Plastic Packaging Recycling using Intelligent Separation technologies for Materials or PRISM is a technology being developed by a British consortium to quickly sort different kinds of plastics in recycling processes. PRISM uses fluorescent labels on plastic packages that can be read by high-speed optical sorting machines.
Several high-value materials in plastic packaging are not re-used because it is difficult to sort them. As a result, they end up as residues in recycling facilities. Nearly 77,000 tonnes of food-grade plastic can be separated and reused, according to the consortium.
PRISM aims to solve this by developing fluorescent markers that can be printed on plastic packaging sleeves and labels. The label can be read by an ultraviolent light source fixed inside high-speed automatic sorting equipment.
The process can distinguish between food-grade and non food-grade polymers. It can identify black plastics and tag full-length shrink-sleeves. It helps efficiently sort out polypropylene or PP packaging for food materials, sleeved PET, and high-density polyethylene or HDPE milk bottles. It is complementary to existing NIR technology.
The luminescent materials would be developed from compounds that don’t use rare earth elements and from materials recovered from fluorescent lamp recycling. The labels get completed removed during the recycling process.

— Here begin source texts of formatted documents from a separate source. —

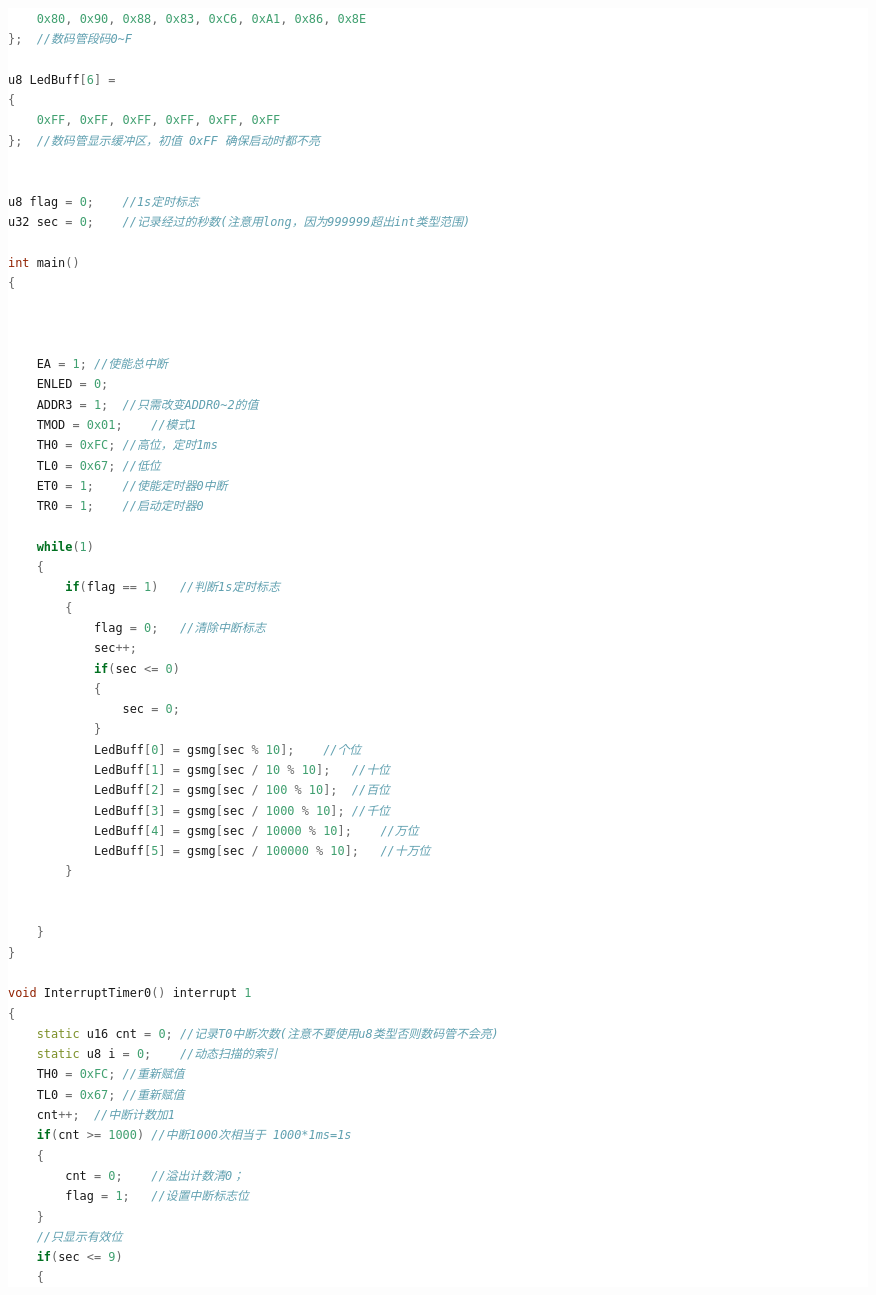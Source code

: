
 ```cpp
    0x80, 0x90, 0x88, 0x83, 0xC6, 0xA1, 0x86, 0x8E
};	//数码管段码0~F

u8 LedBuff[6] =
{
    0xFF, 0xFF, 0xFF, 0xFF, 0xFF, 0xFF
};	//数码管显示缓冲区，初值 0xFF 确保启动时都不亮


u8 flag = 0;	//1s定时标志
u32 sec = 0;	//记录经过的秒数(注意用long，因为999999超出int类型范围)

int main()
{



    EA = 1;	//使能总中断
    ENLED = 0;
    ADDR3 = 1;	//只需改变ADDR0~2的值
    TMOD = 0x01;	//模式1
    TH0 = 0xFC;	//高位，定时1ms
    TL0 = 0x67;	//低位
    ET0 = 1;	//使能定时器0中断
    TR0 = 1;	//启动定时器0

    while(1)
    {
        if(flag == 1)	//判断1s定时标志
        {
            flag = 0;	//清除中断标志
            sec++;
            if(sec <= 0)
            {
                sec = 0;
            }
            LedBuff[0] = gsmg[sec % 10];	//个位
            LedBuff[1] = gsmg[sec / 10 % 10];	//十位
            LedBuff[2] = gsmg[sec / 100 % 10];	//百位
            LedBuff[3] = gsmg[sec / 1000 % 10];	//千位
            LedBuff[4] = gsmg[sec / 10000 % 10];	//万位
            LedBuff[5] = gsmg[sec / 100000 % 10];	//十万位
        }


    }
}

void InterruptTimer0() interrupt 1
{
    static u16 cnt = 0;	//记录T0中断次数(注意不要使用u8类型否则数码管不会亮)
	static u8 i = 0;	//动态扫描的索引
    TH0 = 0xFC;	//重新赋值
    TL0 = 0x67;	//重新赋值
    cnt++;	//中断计数加1
    if(cnt >= 1000)	//中断1000次相当于 1000*1ms=1s
    {
        cnt = 0;	//溢出计数清0；
        flag = 1;	//设置中断标志位
    }
	//只显示有效位
    if(sec <= 9)
    {
```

The targeted waste streams include food-contact plastics, bioplastics, chemical packaging, automotive plastics, black plastics and different grades of one plastic.
PRISM can be used in existing high-speed optical sorting systems with minor modifications. In pilot runs, it demonstrated 96% purity with yield in excess of 95%, which meets the European Union’s standards for 95% purity in PET food grade plastic.
The partners of the consortium are Nextek, Brunel University, Tomra, CCL, Mirage Inks, Johnson Matthey, Enlightened Lamp Recycling (ELR), Cleantech Europe and WRAP.
In 2015 PRISM received a three-year research grant from the Engineering and Physical Sciences Research Council.